Aunque tanto ella como sus hijos cada vez están más adaptados a su nueva vida, Natasha nunca ha llegado a estar del todo aquí. Su cabeza y su corazón están constantemente en Ucrania. No puede obviar que su marido, sus padres, sus hermanos... su familia está esquivando día tras días las bombas rusas. «El corazón está totalmente repartido. Estoy en el despacho trabajando, porque sé que soy la única que lo puede hacer, y además, me sirve para mantener a mi familia; para enviar parte de dinero a Ucrania, e incluso una vez al mes para hacer donaciones a refugiados ucranianos que se quedaron allí y que perdieron sus casas; pero siempre estoy pensando en ellos: cómo estarán, tendrán comida, se habrán despertado bien, si suenan las sirenas, si los atacan, si no...». Incluso duerme pegada al móvil ucraniano, donde tiene una aplicación que avisa a los locales de que hay peligro y que deben esconderse en los refugios. «En estos momentos estoy más preocupada por mis padres que por mi marido. Mi marido está solo, y cuando empiezan a sonar las sirenas, coge el coche, se va al campo, lejos de las instalaciones de electricidad, de los objetivos militares... Pero mis padres están en Kiev, están en el trabajo, y cuando hay peligro, tienen que bajar a los sótanos, y lo que me queda es rezar para que puedan salir».
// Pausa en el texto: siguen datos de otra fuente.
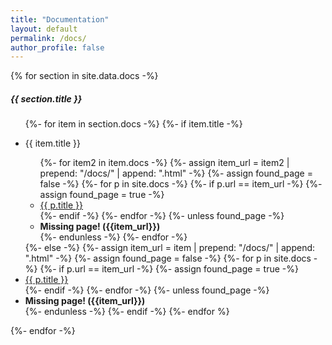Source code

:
 ```yaml
---
title: "Documentation"
layout: default
permalink: /docs/
author_profile: false
---
```


<div class="docs-index">
  <div class="p-4">
    {% for section in site.data.docs -%}
    <h5 class="docs-index-heading level-1">{{ section.title }}</h5>
    <ul class="list-unstyled level-1">
    {%- for item in section.docs -%}
      {%- if item.title -%}
        <li>
        <p class="docs-index-heading level-2">
          {{ item.title }}
        </p>
        <ul class="list-unstyled level-2">
        {%- for item2 in item.docs -%}
          {%- assign item_url = item2 | prepend: "/docs/" | append: ".html" -%}
          {%- assign found_page = false -%}
          {%- for p in site.docs -%}
            {%- if p.url == item_url -%}
              {%- assign found_page = true -%}
            <li class="level-2">
              <a href="{{ p.url | relative_url }}" class="sidebar-link">{{ p.title }}</a>
            </li>
            {%- endif -%}
          {%- endfor -%}
          {%- unless found_page -%}
            <li class="level-2"><b>Missing page! ({{item_url}})</b></li>
          {%- endunless -%}
        {%- endfor -%}
          </ul>
        </li>
      {%- else -%}
        {%- assign item_url = item | prepend: "/docs/" | append: ".html" -%}
        {%- assign found_page = false -%}
        {%- for p in site.docs -%}
          {%- if p.url == item_url -%}
            {%- assign found_page = true -%}
          <li class="level-1">
            <a href="{{ item_url | relative_url }}" class="sidebar-link">{{ p.title }}</a>
          </li>
          {%- endif -%}
        {%- endfor -%}
        {%- unless found_page -%}
          <li class="level-1"><b>Missing page! ({{item_url}})</b></li>
        {%- endunless -%}
      {%- endif -%}
    {%- endfor %}
    </ul>
    {%- endfor -%}
  </div>
</div>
Cuenta que su marido intenta llevar, dentro de las circunstancias, una vida lo más normal posible. Continúa con su trabajo en un taller de coches, y cuando dispone de electricidad aprovecha para ponerse manos a la obra. «No hay tanto trabajo como antes, pero lo tiene, así puede sobrevivir y ocuparse de otras cosas, y no estar tumbado en el sofá y volverse loco. Ni mi padre, ni mi hermano ni mi marido tienen permiso para salir del país, por eso no les queda otra que seguir viviendo». Hablan a diario con él, cada mañana lo llaman, incluso realizan videollamadas, aunque la cosa se complica cuando no hay electricidad porque pierde la cobertura y se le escucha muy mal. «Cuando veo que suenan las sirenas le mando un wasap: ‘Cuando se acabe, devuélveme la llamada. Me quedo esperando'. Eso puede durar dos o tres horas. Muchas veces se hacen eternas». 

«Lloramos hasta Madrid»

En agosto, aprovechando las vacaciones de Natasha, hicieron un largo viaje hasta la frontera de Ucrania para pasar diez días con él. «Fueron días maravillosos, pero la despedida fue un horror, peor que la de febrero, porque te vas y no sabes cuándo lo volverás a ver. En febrero, pensé que me iba de vacaciones, me venía a España a salvar la vida de mis hijos y pasar unos meses, nunca pensé que íbamos a estar un año. Pero esta vez, al despedirnos, nos pusimos a llorar todos, y creo que lloramos hasta llegar a Madrid. Muy duro», explica Natasha, que aunque está superagradecida a los españoles por la buena acogida, y a sus compañeras de trabajo por su paciencia, confiesa que no ha conseguido crear un círculo muy cercano. «Eso lo tengo en Ucrania. Aquí tengo conocidos, amistad muy cercana no, porque, aunque la gente empatice, no lo están viviendo y no quieres hablar de lo que pasa de verdad. Cuando escucho que hay bombardeos en mi país, me cierro y no quiero hablar con nadie. Solo lo puedes hablar con la gente que lo vive».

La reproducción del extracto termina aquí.